Exercise.
Check every line of the data below for "value". Copy each one that has it.

[Stored data]
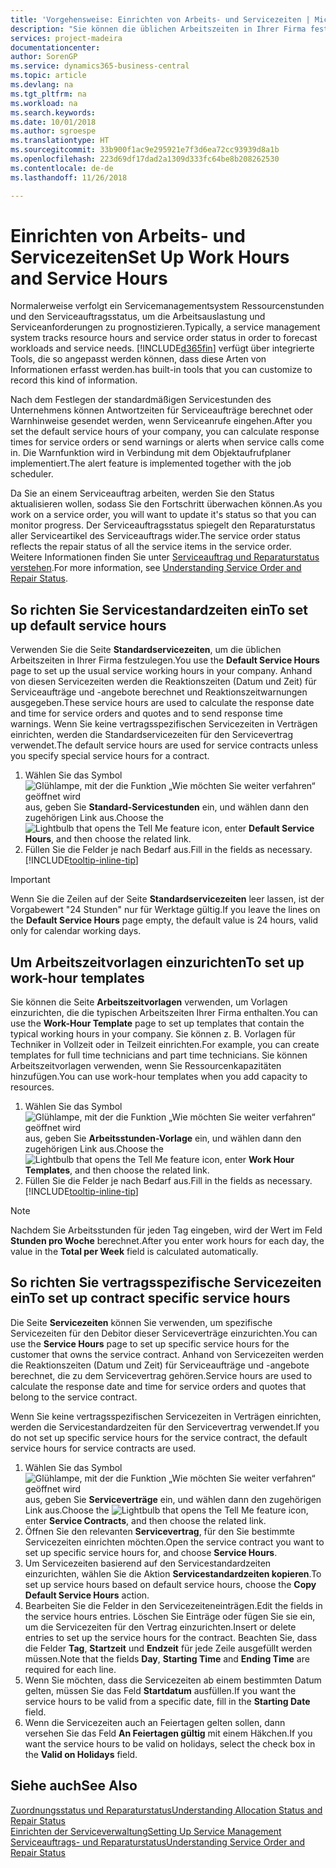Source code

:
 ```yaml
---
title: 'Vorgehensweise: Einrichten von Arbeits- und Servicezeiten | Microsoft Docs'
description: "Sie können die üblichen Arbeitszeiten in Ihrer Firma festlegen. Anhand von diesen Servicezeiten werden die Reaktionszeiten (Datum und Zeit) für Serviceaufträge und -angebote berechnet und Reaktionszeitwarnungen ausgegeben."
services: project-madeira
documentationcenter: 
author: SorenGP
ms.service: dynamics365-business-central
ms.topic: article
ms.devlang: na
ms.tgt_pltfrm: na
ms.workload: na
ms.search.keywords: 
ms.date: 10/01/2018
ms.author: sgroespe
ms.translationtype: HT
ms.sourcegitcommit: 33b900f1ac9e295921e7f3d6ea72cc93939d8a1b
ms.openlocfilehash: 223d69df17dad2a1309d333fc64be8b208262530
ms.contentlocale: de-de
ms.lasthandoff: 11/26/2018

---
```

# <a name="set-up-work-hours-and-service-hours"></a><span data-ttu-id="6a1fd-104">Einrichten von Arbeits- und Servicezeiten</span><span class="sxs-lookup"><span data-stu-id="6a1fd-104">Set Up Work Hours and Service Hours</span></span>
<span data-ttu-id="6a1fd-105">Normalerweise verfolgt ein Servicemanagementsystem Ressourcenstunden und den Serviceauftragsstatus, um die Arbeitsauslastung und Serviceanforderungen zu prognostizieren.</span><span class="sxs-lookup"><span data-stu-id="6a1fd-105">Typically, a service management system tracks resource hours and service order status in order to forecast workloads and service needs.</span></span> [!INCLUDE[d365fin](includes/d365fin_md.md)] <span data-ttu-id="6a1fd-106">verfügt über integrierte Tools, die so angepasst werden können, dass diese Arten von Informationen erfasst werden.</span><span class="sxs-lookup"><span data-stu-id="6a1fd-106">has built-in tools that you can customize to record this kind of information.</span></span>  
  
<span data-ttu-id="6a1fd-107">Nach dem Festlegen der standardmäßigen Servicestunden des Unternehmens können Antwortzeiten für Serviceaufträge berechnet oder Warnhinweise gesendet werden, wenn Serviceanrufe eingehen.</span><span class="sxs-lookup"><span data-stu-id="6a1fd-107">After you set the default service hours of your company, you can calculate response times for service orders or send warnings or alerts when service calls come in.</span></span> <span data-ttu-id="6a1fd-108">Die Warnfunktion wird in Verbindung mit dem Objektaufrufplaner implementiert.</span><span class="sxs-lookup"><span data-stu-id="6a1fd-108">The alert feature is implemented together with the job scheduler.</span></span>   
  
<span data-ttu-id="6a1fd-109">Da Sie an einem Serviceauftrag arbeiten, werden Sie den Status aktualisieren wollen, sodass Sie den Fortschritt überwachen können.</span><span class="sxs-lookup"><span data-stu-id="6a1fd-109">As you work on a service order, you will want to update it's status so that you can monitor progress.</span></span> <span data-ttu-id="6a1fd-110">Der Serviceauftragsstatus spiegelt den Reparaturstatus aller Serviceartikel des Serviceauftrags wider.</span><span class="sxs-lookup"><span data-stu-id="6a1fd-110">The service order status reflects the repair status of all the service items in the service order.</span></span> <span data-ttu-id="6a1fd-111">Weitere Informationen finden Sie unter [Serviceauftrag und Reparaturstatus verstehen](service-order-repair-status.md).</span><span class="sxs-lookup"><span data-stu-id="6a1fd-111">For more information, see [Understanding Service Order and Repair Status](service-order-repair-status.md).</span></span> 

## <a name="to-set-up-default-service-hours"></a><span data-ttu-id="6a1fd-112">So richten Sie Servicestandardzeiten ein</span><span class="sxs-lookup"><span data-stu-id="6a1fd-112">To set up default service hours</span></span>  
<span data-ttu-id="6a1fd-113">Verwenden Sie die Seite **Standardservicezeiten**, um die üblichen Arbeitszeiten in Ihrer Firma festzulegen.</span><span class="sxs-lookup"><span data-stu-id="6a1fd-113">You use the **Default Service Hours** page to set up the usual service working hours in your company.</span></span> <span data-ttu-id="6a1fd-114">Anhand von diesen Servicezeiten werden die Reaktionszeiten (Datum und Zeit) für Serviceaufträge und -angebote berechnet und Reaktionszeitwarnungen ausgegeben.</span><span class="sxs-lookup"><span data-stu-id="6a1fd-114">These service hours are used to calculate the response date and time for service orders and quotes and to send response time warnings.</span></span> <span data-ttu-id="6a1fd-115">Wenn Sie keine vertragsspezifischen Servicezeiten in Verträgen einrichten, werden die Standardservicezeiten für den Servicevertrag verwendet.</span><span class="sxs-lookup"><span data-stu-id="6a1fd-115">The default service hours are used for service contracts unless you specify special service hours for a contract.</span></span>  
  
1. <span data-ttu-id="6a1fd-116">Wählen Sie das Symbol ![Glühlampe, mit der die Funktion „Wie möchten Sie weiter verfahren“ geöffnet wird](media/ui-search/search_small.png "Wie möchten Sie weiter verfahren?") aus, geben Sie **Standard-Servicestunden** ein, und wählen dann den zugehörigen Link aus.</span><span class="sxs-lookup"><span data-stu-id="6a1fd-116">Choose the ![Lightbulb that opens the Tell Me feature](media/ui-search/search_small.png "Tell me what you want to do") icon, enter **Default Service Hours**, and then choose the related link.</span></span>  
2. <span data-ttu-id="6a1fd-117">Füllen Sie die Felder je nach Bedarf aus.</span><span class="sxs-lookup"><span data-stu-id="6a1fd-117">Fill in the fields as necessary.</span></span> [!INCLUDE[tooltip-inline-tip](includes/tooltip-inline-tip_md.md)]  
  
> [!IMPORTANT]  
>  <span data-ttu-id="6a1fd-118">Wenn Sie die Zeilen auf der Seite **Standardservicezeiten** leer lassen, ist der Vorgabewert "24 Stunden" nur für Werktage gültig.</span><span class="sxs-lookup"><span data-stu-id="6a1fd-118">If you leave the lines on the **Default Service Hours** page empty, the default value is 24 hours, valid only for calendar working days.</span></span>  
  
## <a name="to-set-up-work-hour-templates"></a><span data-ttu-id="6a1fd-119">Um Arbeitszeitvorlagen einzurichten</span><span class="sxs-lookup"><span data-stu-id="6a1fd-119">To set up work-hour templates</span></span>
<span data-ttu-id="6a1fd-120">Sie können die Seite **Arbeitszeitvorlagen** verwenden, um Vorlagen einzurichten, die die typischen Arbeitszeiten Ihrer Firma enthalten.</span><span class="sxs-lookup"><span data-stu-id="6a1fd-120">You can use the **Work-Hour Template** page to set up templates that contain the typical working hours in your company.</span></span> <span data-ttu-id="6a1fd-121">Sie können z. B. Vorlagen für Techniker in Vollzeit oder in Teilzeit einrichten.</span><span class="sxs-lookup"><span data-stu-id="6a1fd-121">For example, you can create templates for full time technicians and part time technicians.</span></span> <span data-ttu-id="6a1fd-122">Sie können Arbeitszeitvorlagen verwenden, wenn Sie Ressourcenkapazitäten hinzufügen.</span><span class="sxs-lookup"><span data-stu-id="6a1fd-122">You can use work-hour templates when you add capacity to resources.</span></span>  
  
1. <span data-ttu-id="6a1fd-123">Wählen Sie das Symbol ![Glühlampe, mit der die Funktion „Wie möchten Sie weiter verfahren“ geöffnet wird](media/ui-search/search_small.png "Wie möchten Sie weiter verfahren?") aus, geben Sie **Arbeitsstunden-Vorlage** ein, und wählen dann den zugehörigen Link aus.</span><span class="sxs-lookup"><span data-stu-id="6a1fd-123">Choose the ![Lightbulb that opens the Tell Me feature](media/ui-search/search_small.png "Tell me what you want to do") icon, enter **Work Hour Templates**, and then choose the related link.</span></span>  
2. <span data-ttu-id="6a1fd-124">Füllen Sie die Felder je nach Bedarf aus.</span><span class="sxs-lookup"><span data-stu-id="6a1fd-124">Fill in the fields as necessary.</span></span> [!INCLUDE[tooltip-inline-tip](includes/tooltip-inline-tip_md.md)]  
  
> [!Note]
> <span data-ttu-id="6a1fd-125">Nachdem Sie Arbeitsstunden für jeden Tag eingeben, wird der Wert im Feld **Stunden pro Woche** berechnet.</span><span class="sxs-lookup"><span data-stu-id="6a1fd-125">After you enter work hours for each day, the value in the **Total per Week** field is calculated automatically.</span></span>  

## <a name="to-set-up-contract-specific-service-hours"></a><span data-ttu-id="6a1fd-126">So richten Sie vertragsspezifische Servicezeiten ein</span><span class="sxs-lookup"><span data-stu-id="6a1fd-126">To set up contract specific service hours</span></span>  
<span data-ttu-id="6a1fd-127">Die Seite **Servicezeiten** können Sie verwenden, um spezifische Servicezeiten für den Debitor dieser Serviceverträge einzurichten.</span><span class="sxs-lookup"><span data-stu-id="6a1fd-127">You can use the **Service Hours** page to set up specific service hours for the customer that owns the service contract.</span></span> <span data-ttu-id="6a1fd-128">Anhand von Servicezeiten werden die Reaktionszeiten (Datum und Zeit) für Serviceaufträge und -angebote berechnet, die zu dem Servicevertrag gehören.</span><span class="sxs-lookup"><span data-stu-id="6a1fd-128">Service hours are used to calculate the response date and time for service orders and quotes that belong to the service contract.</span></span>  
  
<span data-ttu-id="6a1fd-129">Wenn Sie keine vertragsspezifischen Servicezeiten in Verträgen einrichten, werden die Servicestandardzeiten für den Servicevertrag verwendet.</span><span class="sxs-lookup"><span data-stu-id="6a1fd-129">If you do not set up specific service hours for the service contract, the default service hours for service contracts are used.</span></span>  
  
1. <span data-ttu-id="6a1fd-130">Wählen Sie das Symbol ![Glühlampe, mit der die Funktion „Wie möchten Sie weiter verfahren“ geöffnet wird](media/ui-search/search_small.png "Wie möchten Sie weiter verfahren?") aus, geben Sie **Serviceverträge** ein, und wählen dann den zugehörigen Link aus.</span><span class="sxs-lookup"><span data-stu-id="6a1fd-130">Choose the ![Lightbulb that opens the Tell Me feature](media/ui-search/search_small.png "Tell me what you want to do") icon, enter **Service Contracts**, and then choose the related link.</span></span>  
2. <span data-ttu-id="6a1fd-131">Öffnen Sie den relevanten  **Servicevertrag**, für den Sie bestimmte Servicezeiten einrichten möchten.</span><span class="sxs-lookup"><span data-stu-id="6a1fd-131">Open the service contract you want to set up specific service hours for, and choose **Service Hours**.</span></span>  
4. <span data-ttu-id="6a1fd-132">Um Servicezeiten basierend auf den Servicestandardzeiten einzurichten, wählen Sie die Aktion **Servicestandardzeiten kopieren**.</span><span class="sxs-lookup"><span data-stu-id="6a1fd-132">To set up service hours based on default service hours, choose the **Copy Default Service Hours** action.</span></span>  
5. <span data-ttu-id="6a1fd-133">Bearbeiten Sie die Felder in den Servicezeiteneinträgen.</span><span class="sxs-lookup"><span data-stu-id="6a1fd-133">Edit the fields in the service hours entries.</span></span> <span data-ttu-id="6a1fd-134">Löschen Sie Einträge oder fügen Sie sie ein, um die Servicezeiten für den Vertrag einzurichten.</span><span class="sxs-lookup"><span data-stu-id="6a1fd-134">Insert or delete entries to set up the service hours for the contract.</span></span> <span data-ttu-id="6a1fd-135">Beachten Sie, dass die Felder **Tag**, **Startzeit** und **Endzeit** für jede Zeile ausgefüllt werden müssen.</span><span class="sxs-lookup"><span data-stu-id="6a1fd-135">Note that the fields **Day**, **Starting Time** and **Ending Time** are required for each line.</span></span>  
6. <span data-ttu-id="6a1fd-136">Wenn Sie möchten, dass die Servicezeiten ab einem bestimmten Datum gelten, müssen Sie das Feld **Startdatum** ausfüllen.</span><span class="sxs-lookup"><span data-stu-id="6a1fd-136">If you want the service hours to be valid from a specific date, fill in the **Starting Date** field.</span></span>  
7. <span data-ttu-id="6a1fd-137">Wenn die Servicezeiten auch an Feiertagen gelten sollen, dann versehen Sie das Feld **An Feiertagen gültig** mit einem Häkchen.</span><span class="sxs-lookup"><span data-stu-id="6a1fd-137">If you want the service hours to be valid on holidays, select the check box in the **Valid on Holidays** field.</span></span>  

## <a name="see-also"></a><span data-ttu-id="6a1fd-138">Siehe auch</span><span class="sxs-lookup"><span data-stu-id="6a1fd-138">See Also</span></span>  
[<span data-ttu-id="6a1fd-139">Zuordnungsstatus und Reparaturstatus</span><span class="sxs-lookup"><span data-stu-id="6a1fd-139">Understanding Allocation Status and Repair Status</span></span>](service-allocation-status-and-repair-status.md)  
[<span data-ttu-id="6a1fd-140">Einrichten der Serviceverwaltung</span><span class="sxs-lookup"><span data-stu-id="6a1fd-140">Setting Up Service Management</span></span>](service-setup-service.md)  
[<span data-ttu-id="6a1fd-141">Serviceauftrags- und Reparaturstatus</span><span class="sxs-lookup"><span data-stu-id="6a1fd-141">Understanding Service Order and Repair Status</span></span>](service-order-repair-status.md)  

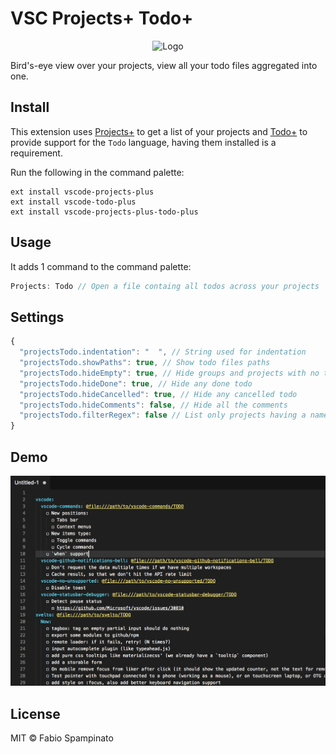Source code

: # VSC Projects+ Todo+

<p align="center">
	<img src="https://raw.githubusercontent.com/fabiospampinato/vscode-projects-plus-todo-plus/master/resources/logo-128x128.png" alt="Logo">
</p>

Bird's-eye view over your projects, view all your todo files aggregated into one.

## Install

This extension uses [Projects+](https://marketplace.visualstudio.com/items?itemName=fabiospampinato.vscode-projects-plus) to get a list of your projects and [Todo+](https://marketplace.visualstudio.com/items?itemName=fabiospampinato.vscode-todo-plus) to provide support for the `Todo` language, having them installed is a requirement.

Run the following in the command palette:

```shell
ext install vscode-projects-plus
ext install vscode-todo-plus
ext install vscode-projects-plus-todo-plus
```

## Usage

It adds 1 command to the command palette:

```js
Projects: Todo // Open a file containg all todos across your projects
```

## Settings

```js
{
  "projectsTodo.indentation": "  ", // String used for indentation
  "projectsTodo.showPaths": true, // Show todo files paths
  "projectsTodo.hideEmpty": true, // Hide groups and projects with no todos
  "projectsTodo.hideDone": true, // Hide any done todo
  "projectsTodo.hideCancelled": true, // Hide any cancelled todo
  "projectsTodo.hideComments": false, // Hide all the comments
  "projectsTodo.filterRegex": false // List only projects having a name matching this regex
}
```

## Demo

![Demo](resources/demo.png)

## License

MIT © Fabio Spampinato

Answer to this problem.
>  <span data-ttu-id="6a1fd-118">Wenn Sie die Zeilen auf der Seite **Standardservicezeiten** leer lassen, ist der Vorgabewert "24 Stunden" nur für Werktage gültig.</span><span class="sxs-lookup"><span data-stu-id="6a1fd-118">If you leave the lines on the **Default Service Hours** page empty, the default value is 24 hours, valid only for calendar working days.</span></span>  
> <span data-ttu-id="6a1fd-125">Nachdem Sie Arbeitsstunden für jeden Tag eingeben, wird der Wert im Feld **Stunden pro Woche** berechnet.</span><span class="sxs-lookup"><span data-stu-id="6a1fd-125">After you enter work hours for each day, the value in the **Total per Week** field is calculated automatically.</span></span>  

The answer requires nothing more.